Task objective ::
If an entry holds a picture, drop the picture but restate the entry word for word.

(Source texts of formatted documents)
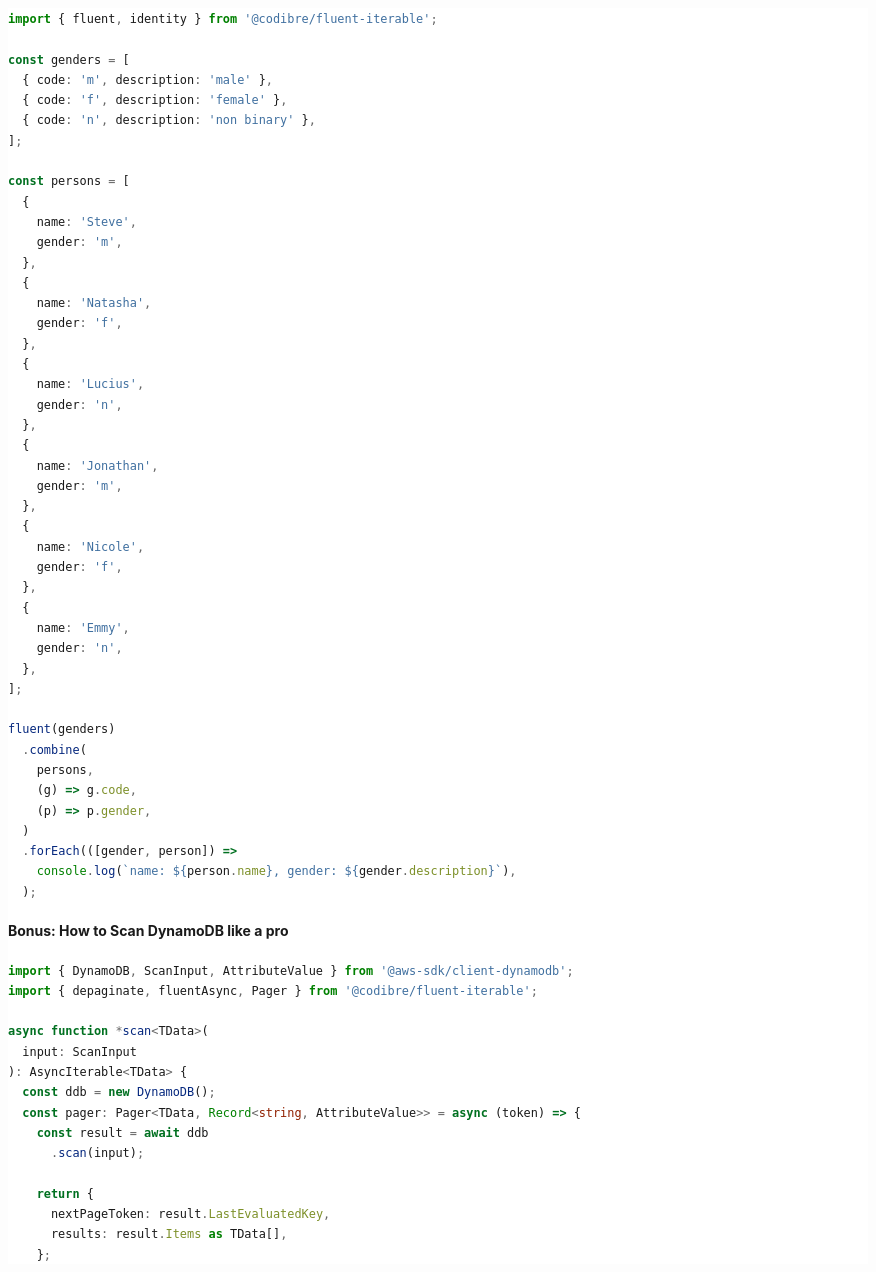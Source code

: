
 ``` typescript
import { fluent, identity } from '@codibre/fluent-iterable';

const genders = [
  { code: 'm', description: 'male' },
  { code: 'f', description: 'female' },
  { code: 'n', description: 'non binary' },
];

const persons = [
  {
    name: 'Steve',
    gender: 'm',
  },
  {
    name: 'Natasha',
    gender: 'f',
  },
  {
    name: 'Lucius',
    gender: 'n',
  },
  {
    name: 'Jonathan',
    gender: 'm',
  },
  {
    name: 'Nicole',
    gender: 'f',
  },
  {
    name: 'Emmy',
    gender: 'n',
  },
];

fluent(genders)
  .combine(
    persons,
    (g) => g.code,
    (p) => p.gender,
  )
  .forEach(([gender, person]) =>
    console.log(`name: ${person.name}, gender: ${gender.description}`),
  );
```

#### Bonus: How to Scan DynamoDB like a pro

``` typescript
import { DynamoDB, ScanInput, AttributeValue } from '@aws-sdk/client-dynamodb';
import { depaginate, fluentAsync, Pager } from '@codibre/fluent-iterable';

async function *scan<TData>(
  input: ScanInput
): AsyncIterable<TData> {
  const ddb = new DynamoDB();
  const pager: Pager<TData, Record<string, AttributeValue>> = async (token) => {
    const result = await ddb
      .scan(input);

    return {
      nextPageToken: result.LastEvaluatedKey,
      results: result.Items as TData[],
    };
```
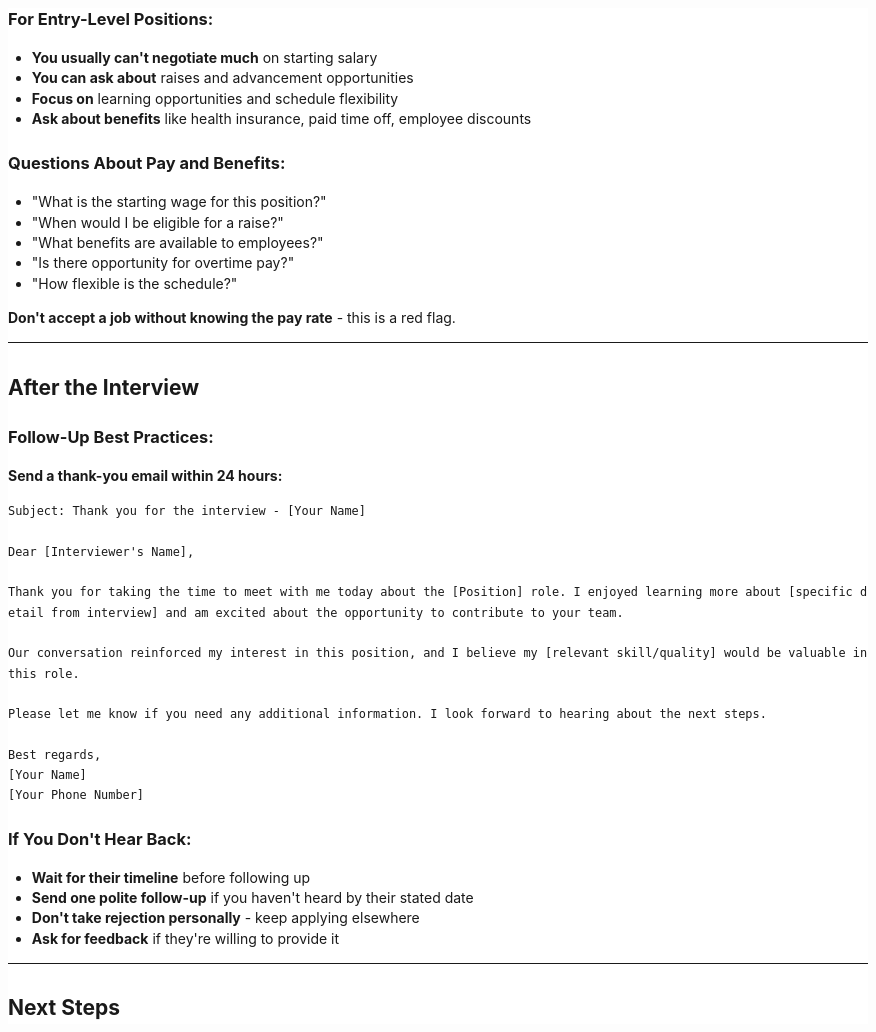 ### For Entry-Level Positions:
- **You usually can't negotiate much** on starting salary
- **You can ask about** raises and advancement opportunities
- **Focus on** learning opportunities and schedule flexibility
- **Ask about benefits** like health insurance, paid time off, employee discounts

### Questions About Pay and Benefits:
- "What is the starting wage for this position?"
- "When would I be eligible for a raise?"
- "What benefits are available to employees?"
- "Is there opportunity for overtime pay?"
- "How flexible is the schedule?"

**Don't accept a job without knowing the pay rate** - this is a red flag.

---

## After the Interview

### Follow-Up Best Practices:
**Send a thank-you email within 24 hours:**
```
Subject: Thank you for the interview - [Your Name]

Dear [Interviewer's Name],

Thank you for taking the time to meet with me today about the [Position] role. I enjoyed learning more about [specific detail from interview] and am excited about the opportunity to contribute to your team.

Our conversation reinforced my interest in this position, and I believe my [relevant skill/quality] would be valuable in this role.

Please let me know if you need any additional information. I look forward to hearing about the next steps.

Best regards,
[Your Name]
[Your Phone Number]
```

### If You Don't Hear Back:
- **Wait for their timeline** before following up
- **Send one polite follow-up** if you haven't heard by their stated date
- **Don't take rejection personally** - keep applying elsewhere
- **Ask for feedback** if they're willing to provide it

---

## Next Steps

Answer to this exercise ::
Source code

:
 ``` typescript
import { fluent, identity } from '@codibre/fluent-iterable';

const genders = [
  { code: 'm', description: 'male' },
  { code: 'f', description: 'female' },
  { code: 'n', description: 'non binary' },
];

const persons = [
  {
    name: 'Steve',
    gender: 'm',
  },
  {
    name: 'Natasha',
    gender: 'f',
  },
  {
    name: 'Lucius',
    gender: 'n',
  },
  {
    name: 'Jonathan',
    gender: 'm',
  },
  {
    name: 'Nicole',
    gender: 'f',
  },
  {
    name: 'Emmy',
    gender: 'n',
  },
];

fluent(genders)
  .combine(
    persons,
    (g) => g.code,
    (p) => p.gender,
  )
  .forEach(([gender, person]) =>
    console.log(`name: ${person.name}, gender: ${gender.description}`),
  );
```

#### Bonus: How to Scan DynamoDB like a pro

``` typescript
import { DynamoDB, ScanInput, AttributeValue } from '@aws-sdk/client-dynamodb';
import { depaginate, fluentAsync, Pager } from '@codibre/fluent-iterable';

async function *scan<TData>(
  input: ScanInput
): AsyncIterable<TData> {
  const ddb = new DynamoDB();
  const pager: Pager<TData, Record<string, AttributeValue>> = async (token) => {
    const result = await ddb
      .scan(input);

    return {
      nextPageToken: result.LastEvaluatedKey,
      results: result.Items as TData[],
    };
```
 ### For Entry-Level Positions:
- **You usually can't negotiate much** on starting salary
- **You can ask about** raises and advancement opportunities
- **Focus on** learning opportunities and schedule flexibility
- **Ask about benefits** like health insurance, paid time off, employee discounts

### Questions About Pay and Benefits:
- "What is the starting wage for this position?"
- "When would I be eligible for a raise?"
- "What benefits are available to employees?"
- "Is there opportunity for overtime pay?"
- "How flexible is the schedule?"

**Don't accept a job without knowing the pay rate** - this is a red flag.

---

## After the Interview

### Follow-Up Best Practices:
**Send a thank-you email within 24 hours:**
```
Subject: Thank you for the interview - [Your Name]

Dear [Interviewer's Name],

Thank you for taking the time to meet with me today about the [Position] role. I enjoyed learning more about [specific detail from interview] and am excited about the opportunity to contribute to your team.

Our conversation reinforced my interest in this position, and I believe my [relevant skill/quality] would be valuable in this role.

Please let me know if you need any additional information. I look forward to hearing about the next steps.

Best regards,
[Your Name]
[Your Phone Number]
```

### If You Don't Hear Back:
- **Wait for their timeline** before following up
- **Send one polite follow-up** if you haven't heard by their stated date
- **Don't take rejection personally** - keep applying elsewhere
- **Ask for feedback** if they're willing to provide it

---

## Next Steps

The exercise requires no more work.